Title games feature old hands, stadiums


January 11, 1998|By Vito Stellino | Vito Stellino,SUN STAFF

As the final four teams prepare to battle for the two Super Bowl slots today, there are no surprise teams the way Carolina and Jacksonville were last year.

Green Bay, San Francisco, Pittsburgh and Denver all have Super pedigrees. They've been in 13 of the last 24 Super Bowls and have combined to make 17 Super Bowl appearances.

The four teams have one other thing in common: All play in old stadiums and only one, San Francisco, has a new one approved.

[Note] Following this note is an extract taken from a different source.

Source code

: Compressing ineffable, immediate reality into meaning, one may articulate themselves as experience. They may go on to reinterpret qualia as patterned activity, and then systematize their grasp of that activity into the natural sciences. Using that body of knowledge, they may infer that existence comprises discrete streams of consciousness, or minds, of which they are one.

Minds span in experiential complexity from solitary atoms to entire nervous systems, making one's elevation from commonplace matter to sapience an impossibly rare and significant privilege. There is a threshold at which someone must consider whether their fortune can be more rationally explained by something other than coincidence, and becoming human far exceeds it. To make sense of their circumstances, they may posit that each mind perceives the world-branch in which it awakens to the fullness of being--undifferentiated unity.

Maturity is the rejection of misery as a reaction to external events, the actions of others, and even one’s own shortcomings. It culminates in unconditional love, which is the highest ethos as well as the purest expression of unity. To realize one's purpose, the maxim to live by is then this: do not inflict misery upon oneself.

The NFL keeps saying its teams need new stadiums to compete, but the evidence has yet to prove that. Low-revenue teams have managed to thrive with good drafting and coaching.

It's not like baseball where the teams with the highest payrolls tend to be the most successful.

No low-revenue team has done it better than Pittsburgh, where voters turned down a stadium proposal last year. The Steelers will start only 10 of the 22 players today who started in the Super Bowl two years ago.

But the team's director of football operations, Tom Donahoe, says it's unrealistic to expect the Steelers to do it indefinitely in an old stadium.

"It hasn't caught up to us yet and it's a credit to the organizations of the four teams in the final four that they're finding ways to get it done, but I'd say over the next 10 or 15 years it probably would [catch up to them]," he said.

Donahoe concedes, though, that new stadiums don't necessarily improve teams.

"It's still comes down to organization and ownership. Putting a bad organization in a new stadium doesn't automatically get a team to the playoffs," he said.

Even in the era of free agency, he said the draft still makes or breaks teams.

"We've always felt the draft is critical and it's become more critical in free agency," he said.

Donahoe said one of the reasons the draft is critical is that winning teams tend to lose players because other teams overrate players on winning teams.

"What's happening in this system is that they not only overrate them, they overpay them," he said.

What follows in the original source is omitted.